Kevin Cheng  

2005 vs. 1999

October 7th, 2005 by Kevin Cheng :: see related comic

Last night, I was at the [Colors of Web 2.0 Party][1]. The moment I walked in, I was inundated with free T-shirts and stickers. “All we need now is an open bar to make it 1999,” I exclaimed and lo and behold, the bar was indeed open.

I haven’t had the pleasure of attending [Web 2.0][2] but between the launching of numerous companies, at least three headline acquisitions and the various evening events, I must say I have a slight feeling of deja vu.

The night before, I was at [Web 1.0][3] where I proudly sported a [failed dot com t-shirt][4] and survivors jokingly shared elevator pitches for fictional new ventures (including [Eddie’s][5] excellent pitch of the up and coming technology known as VRML).

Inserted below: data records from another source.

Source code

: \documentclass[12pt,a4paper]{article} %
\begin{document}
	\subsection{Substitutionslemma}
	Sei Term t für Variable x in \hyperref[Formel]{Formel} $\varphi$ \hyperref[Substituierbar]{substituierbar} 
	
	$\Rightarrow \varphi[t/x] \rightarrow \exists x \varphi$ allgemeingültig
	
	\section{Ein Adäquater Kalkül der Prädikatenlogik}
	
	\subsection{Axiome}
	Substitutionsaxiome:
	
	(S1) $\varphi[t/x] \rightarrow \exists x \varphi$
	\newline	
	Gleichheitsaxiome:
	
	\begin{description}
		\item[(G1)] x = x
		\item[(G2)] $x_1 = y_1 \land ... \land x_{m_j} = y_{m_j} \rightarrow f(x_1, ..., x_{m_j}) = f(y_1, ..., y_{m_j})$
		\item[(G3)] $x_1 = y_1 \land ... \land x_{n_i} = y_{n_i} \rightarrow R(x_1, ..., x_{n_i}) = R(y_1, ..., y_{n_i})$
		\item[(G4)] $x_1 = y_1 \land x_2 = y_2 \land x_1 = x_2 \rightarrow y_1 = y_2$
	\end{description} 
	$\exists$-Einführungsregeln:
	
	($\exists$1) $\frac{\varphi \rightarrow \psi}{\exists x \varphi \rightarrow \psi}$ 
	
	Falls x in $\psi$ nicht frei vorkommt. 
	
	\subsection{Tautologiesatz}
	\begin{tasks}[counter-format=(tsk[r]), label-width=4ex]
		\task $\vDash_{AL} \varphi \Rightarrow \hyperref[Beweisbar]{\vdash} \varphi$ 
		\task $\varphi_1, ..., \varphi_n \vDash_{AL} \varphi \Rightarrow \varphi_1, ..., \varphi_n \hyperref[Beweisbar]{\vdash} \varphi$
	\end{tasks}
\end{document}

A fellow attendee of Web 1.0 pointed out an interesting point - those who are doing the dot com thing all over again, largely weren’t even around for the first wave. In fact, many of them were just coming out of college, if that, during the first boom.

So when I get that sense of deja vu, it strikes me that I can’t just take comfort in knowing we’ll learn from our previous lessons.

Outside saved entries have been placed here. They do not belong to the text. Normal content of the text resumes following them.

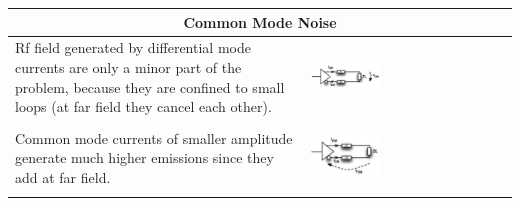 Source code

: 		
		\begin{table}[h!]
		\centering
		\begin{tabular}{|m{}|m{}|}
				\multicolumn{2}{c}{\textbf{Common Mode Noise}}
			\\
			\hline
				Rf field generated by differential mode currents are only a minor part of the problem, because they are confined to small loops (at far field they cancel each other). 
			& 
				 \begin{center}\includegraphics[width=0.35\textwidth]{images/DiffMode.png}\end{center}  
			\\
			\hline
				Common mode currents of smaller amplitude generate much higher emissions since they add at far field. 
			& 
				 \begin{center}\includegraphics[width=0.35\textwidth]{images/CommonMode.png}\end{center}  
			\\
			\hline
			\end{tabular}
		\end{table}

Not to say that you can’t learn from the past without experiencing it and not everyone involved is brand new to it all. I would hope, for example, that venture capitalists aren’t as eager to jump on business models that involve losing $3000 per customer acquisition (true story).

Of course, the real question is, what is there to actually learn? Are we just less reckless than before? Less caught up with hype than before? I’m not sure but from what I’m seeing, there’s still a _feeling_ of recklessness and let’s just say $2,000 a head for a conference to discuss buzzwords is probably a bad indicator for “not getting caught up in hype”.

So what have we learnt from 1999? What _should_ we have learnt?

[1]: “The Colors of Web 2.0″
[2]: “Web 2.0 Conference Coverage”
[3]: “Web 1.0″
[4]: “”
[5]: “Eddie Codel”

5 Responses to “2005 vs. 1999”
Jason Yip wrote:

That we should cash in earlier this time around? :)

Jesse wrote:

In 1999 I was just out of uni and, having no other reference, the booming tech environment seemed normal. In 2005 I know such an optimistic environment is not the only possible one. What others more seasoned in hi-tech have told me is that booms are commonplace, as is to be expected with any business environment with expected earnings of $500M +/- $1/2 billion. Ride the wave, dude.

Dave wrote:

I like that you guys went this direction. I think THIS is what is going to make this NOT a “party like it’s 1999″ phenomena. There are enough of us who remember the lunacy that occurred last century. ;)

But I also think there is some stuff to get excited by again. And it does seem (more importantly) that industry is listening again. It also seems to me that people are selling stuff that is more useful, with a keen eye towards business practicality.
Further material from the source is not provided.